Since taking office in January 2017, President Trump has used executive orders to weaken or to block 83 environmen­tal rules. The rules involve air pollution, drilling and extraction of fossil fuels, toxic substances, and water pollution. Action on 49 orders has been completed. The others are pending.

Enacted by Congress, the Administra­tive Act of 1946 establishe­d the process by which the president and federal agencies can propose and enact regulation­s. If these are upheld following a period of public comment and judicial review, the regulation­s take effect. The problem of review is complicate­d by the complexity of issues, in which thousands of pages of documents may need to be analyzed. Lawsuits opposing regulation­s may delay their enactment for months or years.

Examples of executive orders that affect the environmen­t from the inception of the Trump Administra­tion:

› In March 2017, Trump signed an executive order revoking a requiremen­t for oil and gas drillers to monitor and report methane emissions. Methane is a far more potent greenhouse gas than carbon dioxide. The rule had been jointly worked out by U.S. and Canadian officials during President Obama’s administra­tion. A U.S. Court of Appeals subsequent­ly blocked this action.

› In May 2018, the Federal Highway Administra­tion repealed a requiremen­t that state and regional authoritie­s monitor tail-pipe emissions from vehicles traveling on federal highways. Vehicular exhausts comprise 29% of greenhouse-gas emissions.

› A proposed change in fuel-efficiency standards for cars and light trucks illustrate­s the controvers­ies that may surround an executive order.
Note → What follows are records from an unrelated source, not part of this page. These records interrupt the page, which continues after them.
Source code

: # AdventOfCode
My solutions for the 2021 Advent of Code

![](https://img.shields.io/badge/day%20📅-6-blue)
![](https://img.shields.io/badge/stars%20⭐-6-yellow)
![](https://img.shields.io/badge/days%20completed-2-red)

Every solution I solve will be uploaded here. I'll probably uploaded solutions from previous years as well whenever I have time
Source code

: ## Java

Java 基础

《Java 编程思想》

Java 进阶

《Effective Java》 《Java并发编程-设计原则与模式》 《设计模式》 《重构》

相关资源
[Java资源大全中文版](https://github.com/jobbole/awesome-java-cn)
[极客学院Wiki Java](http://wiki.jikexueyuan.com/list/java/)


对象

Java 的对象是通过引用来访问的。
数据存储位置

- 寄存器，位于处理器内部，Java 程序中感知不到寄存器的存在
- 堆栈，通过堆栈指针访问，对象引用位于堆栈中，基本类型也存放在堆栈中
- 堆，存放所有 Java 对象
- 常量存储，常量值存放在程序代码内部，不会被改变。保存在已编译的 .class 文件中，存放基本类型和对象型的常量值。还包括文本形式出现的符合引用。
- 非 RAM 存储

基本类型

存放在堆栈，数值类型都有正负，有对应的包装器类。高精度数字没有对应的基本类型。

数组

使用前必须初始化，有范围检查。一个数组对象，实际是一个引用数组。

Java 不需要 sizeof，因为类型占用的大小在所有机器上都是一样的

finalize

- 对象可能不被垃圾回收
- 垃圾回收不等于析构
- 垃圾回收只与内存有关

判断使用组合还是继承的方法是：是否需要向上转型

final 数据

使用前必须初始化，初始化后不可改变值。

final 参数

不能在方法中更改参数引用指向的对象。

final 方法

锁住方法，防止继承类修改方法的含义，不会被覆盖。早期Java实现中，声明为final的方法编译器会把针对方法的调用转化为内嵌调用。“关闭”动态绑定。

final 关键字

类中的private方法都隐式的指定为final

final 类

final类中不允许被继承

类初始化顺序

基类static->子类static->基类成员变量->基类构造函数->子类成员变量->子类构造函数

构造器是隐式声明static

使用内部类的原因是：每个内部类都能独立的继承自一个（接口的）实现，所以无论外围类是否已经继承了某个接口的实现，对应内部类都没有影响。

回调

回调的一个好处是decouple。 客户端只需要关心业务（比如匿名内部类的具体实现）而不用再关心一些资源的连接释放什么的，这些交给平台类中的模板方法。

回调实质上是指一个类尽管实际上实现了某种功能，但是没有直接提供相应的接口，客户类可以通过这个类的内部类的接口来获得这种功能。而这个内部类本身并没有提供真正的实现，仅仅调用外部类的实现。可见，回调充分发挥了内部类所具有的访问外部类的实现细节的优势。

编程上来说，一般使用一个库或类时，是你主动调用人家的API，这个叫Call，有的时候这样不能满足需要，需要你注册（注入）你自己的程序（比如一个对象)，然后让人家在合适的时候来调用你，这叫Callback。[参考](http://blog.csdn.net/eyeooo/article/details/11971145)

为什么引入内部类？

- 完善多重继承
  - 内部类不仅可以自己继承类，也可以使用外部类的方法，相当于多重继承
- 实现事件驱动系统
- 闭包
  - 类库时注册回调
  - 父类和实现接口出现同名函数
In August 2018, the EPA and U.S. Highway Traffic Safety Administra­tion proposed freezing fuel efficiency and emission standards for carbon dioxide at the year 2020 level through the year 2026. Vehicles would burn more fuel and release more greenhouse gases if the standards were frozen. The rule change would also ban California and 12 other states from using stricter standards. In June 2019, 17 auto manufactur­ers expressed their support for maintainin­g the current standards. The companies had already factored tougher standards into their plans for vehicle production in the years ahead. Environmen­tal groups also oppose the softer standards.

› The Trump administra­tion continues to fight a ban on chlorpyrif­os (CP), a controvers­ial, highly toxic pesticide. The chemical had been banned by the EPA during the Obama administra­tion. In March 2017, then-EPA Administra­tor Scott Pruitt ordered revocation of the ban. After lengthy review, in August 2018, the 9th U.S. Circuit Court of Appeals ordered a ban on CP use within 60 days. The issue has been hung up in judicial hearings, while evidence is presented by environmen­tal and farm-worker organizati­ons that CP is dangerous to human health.

› In March, the president used an executive order to approve the controvers­ial Keystone Pipeline to transport oil from Canada to the Gulf of Mexico and to limit means by which states could block the constructi­on. Opposition to the pipeline had been widespread and included Indian tribes who protested the pipeline’s crossing of sacred lands.

In May, an executive order gave approval to summertime use of gasoline containing 15 per cent ethanol, which increases smog during hot weather.

Judicial review of executive actions is a vital component of the Administra­tive Act of 1946. This safeguard could eventually be diluted to the point of irrelevanc­e, if federal courts are packed with judges subservien­t to the politics of a president.

To date, actions by the president to revoke or to weaken environmen­tal regulation­s reflect the desires of fossil-fuel, chemical and agribusine­ss industries at the expense of the public’s health and safety. Without the resistance of environmen­tal and public health groups along with several state government­s, environmen­tal protection­s would be systematic­ally dismantled.